カイナのことは、ミカにしか見抜けない

 松前はぎっと奥歯を噛みしめて、ダンッと床を踏みならした。彼の足下から、銀色の糸がひらひら舞う。
 松前の手から繰り出されたのは、今度は白い蝶だった。蝶はキラキラした鱗粉をまき散らしながら、巨大蜘蛛の周りを飛んでいる。蜘蛛の表面に白い粒子が舞いちると共に、蝶は砂のように崩れた。
「父親の言うことに従わないのなら、再教育しなければならない!」
 松前の声と共に、巨大蜘蛛がキインと咆哮を上げる。鼓膜を破る勢いでつんざく音に怯んでいると、僕の目の前にはいつの間にかあの鋭い爪が迫っていた。
 ひゅっと喉を鳴らす。爪は僕の鼻先でぴたりと止まった。
「危ない」
 と、カイナが僕を後ろへ引き下げる。僕と蜘蛛の間には、シャボン玉みたいに虹色に輝く壁があるようだった。
「た、助かった」
「僕の後ろへ。今度こそ蜘蛛を焼き払う」
 カイナが頼もしいことを言う。その右人差し指から、魔法の弾を次々と放つ。
 巨大蜘蛛の爪と顔に命中するが、火花を散らして魔法が弾かれる。カイナの魔法は、蜘蛛にしっかり狙いを定めている。しかし、そのどれもが決定打にはなり得ない。
「ミカは僕の後ろから出るな! 魔法壁の維持と魔法弾の同時使用は神経を使う」
「っ、わ、わかった……」
 カイナの言うとおり、僕はカイナの背後から一歩も動かないように、自分の足に命じた。
 巨大蜘蛛は教室じゅうを、縦横無尽に飛び回る。壁を爪で駆け上り、天井に張りついて魔法をやり過ごしたり、跳ね返したり。
 その鋭い爪を、まっすぐにカイナへ繰り出してくる。カイナの魔法壁がなければ、カイナも僕も仲良く一緒に貫かれているだろう。
「いつまでも蜘蛛の爪から逃れられると思うな!」
 松前の憎らしい声だ。蜘蛛に戦わせて、自分は後ろに控えている。蜘蛛をなんとかしないと、松前にはたどり着けない。
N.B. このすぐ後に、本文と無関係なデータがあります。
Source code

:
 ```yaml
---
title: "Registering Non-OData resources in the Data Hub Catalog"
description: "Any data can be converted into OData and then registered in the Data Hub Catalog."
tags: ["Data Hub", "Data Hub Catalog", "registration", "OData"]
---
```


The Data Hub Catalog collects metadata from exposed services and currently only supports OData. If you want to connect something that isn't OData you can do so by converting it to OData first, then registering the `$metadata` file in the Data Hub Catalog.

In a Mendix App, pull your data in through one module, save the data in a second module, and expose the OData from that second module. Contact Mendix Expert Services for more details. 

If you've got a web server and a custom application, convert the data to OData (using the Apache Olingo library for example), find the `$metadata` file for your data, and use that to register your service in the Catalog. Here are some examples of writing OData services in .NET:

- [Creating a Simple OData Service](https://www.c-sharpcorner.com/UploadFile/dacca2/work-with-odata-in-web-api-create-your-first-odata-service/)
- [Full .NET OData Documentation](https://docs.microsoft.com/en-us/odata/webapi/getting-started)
「カイナ……! 僕のことはいい、あんたは蜘蛛に集中を……!」
「きみは黙ってそこにいろ! 今だけはお得意の考えなしを引っ込めてくれ!!」
 カイナは僕へと振り向く余裕もなさそうだ。今回ばかりは、カイナが正しい。
 でも、何もせずにカイナの後ろに隠れているなんてできない。
 僕を守りながら、カイナに戦わせるのはいやだ。
 僕には何ができる……?
 せめて何かあるはずと言い聞かせて、教室全体を見回す。
 真っ暗闇の教室には、真っ白な糸が漂う。巨大蜘蛛の爪が魔法壁を壊そうと突っ込んでくれる。
(なんだか、蜘蛛の動きが変だ)
 縦横無尽に暴れ回るのは、それだけ強いということなのだろうか。でも蜘蛛の脚はむりやり動かされているように見える。まるで、操り人形みたいに、上から糸で動いているような。
 ……人形? 糸?
 僕はぱっと、教室の天井へと目を向けた。わずかに、虹色のキラキラした糸が垂れている。蛍光灯にくくりつけられた糸をたどると、目の前の巨大蜘蛛に繋がっていた。
 虹色の糸に視線を向けながら蜘蛛の動きも注目する。
 思った通り、糸が蜘蛛を操っているんだ。
 なら、それを断ち切れば良い。